Task details:
Leave the images aside and output every entry exactly.

Source data:

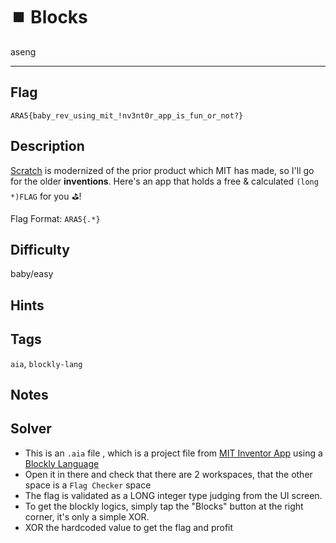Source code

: # ⏹️ Blocks

aseng

---

## Flag

```
ARA5{baby_rev_using_mit_!nv3nt0r_app_is_fun_or_not?}
```


## Description

[Scratch](https://scratch.mit.edu/) is modernized of the prior product which MIT has made, so I'll go for the older **inventions**. Here's an app that holds a free & calculated `(long *)FLAG` for you ⛳!

Flag Format: `ARA5{.*}`

## Difficulty
baby/easy

## Hints

## Tags
`aia`, `blockly-lang`

## Notes

## Solver

- This is an `.aia` file , which is a project file from [MIT Inventor App](https://ai2.appinventor.mit.edu/) using a [Blockly Language](https://developers.google.com/blockly)
- Open it in there and check that there are 2 workspaces, that the other space is a `Flag Checker` space
- The flag is validated as a LONG integer type judging from the UI screen. 
- To get the blockly logics, simply tap the "Blocks" button at the right corner, it's only a simple XOR.
- XOR the hardcoded value to get the flag and profit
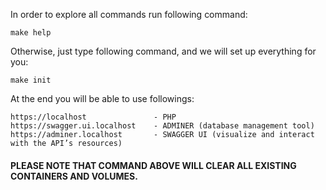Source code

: In order to explore all commands run following command:

``` 
make help 
```

Otherwise, just type following command, and we will set up everything for you:

```
make init
```

At the end you will be able to use followings:

```
https://localhost               - PHP
https://swagger.ui.localhost    - ADMINER (database management tool)
https://adminer.localhost       - SWAGGER UI (visualize and interact with the API’s resources)
```

#### PLEASE NOTE THAT COMMAND ABOVE WILL CLEAR ALL EXISTING CONTAINERS AND VOLUMES.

Solution to this task:
Source code

: # ⏹️ Blocks

aseng

---

## Flag

```
ARA5{baby_rev_using_mit_!nv3nt0r_app_is_fun_or_not?}
```


## Description

[Scratch](https://scratch.mit.edu/) is modernized of the prior product which MIT has made, so I'll go for the older **inventions**. Here's an app that holds a free & calculated `(long *)FLAG` for you ⛳!

Flag Format: `ARA5{.*}`

## Difficulty
baby/easy

## Hints

## Tags
`aia`, `blockly-lang`

## Notes

## Solver

- This is an `.aia` file , which is a project file from [MIT Inventor App](https://ai2.appinventor.mit.edu/) using a [Blockly Language](https://developers.google.com/blockly)
- Open it in there and check that there are 2 workspaces, that the other space is a `Flag Checker` space
- The flag is validated as a LONG integer type judging from the UI screen. 
- To get the blockly logics, simply tap the "Blocks" button at the right corner, it's only a simple XOR.
- XOR the hardcoded value to get the flag and profit
Source code

: In order to explore all commands run following command:

``` 
make help 
```

Otherwise, just type following command, and we will set up everything for you:

```
make init
```

At the end you will be able to use followings:

```
https://localhost               - PHP
https://swagger.ui.localhost    - ADMINER (database management tool)
https://adminer.localhost       - SWAGGER UI (visualize and interact with the API’s resources)
```

#### PLEASE NOTE THAT COMMAND ABOVE WILL CLEAR ALL EXISTING CONTAINERS AND VOLUMES.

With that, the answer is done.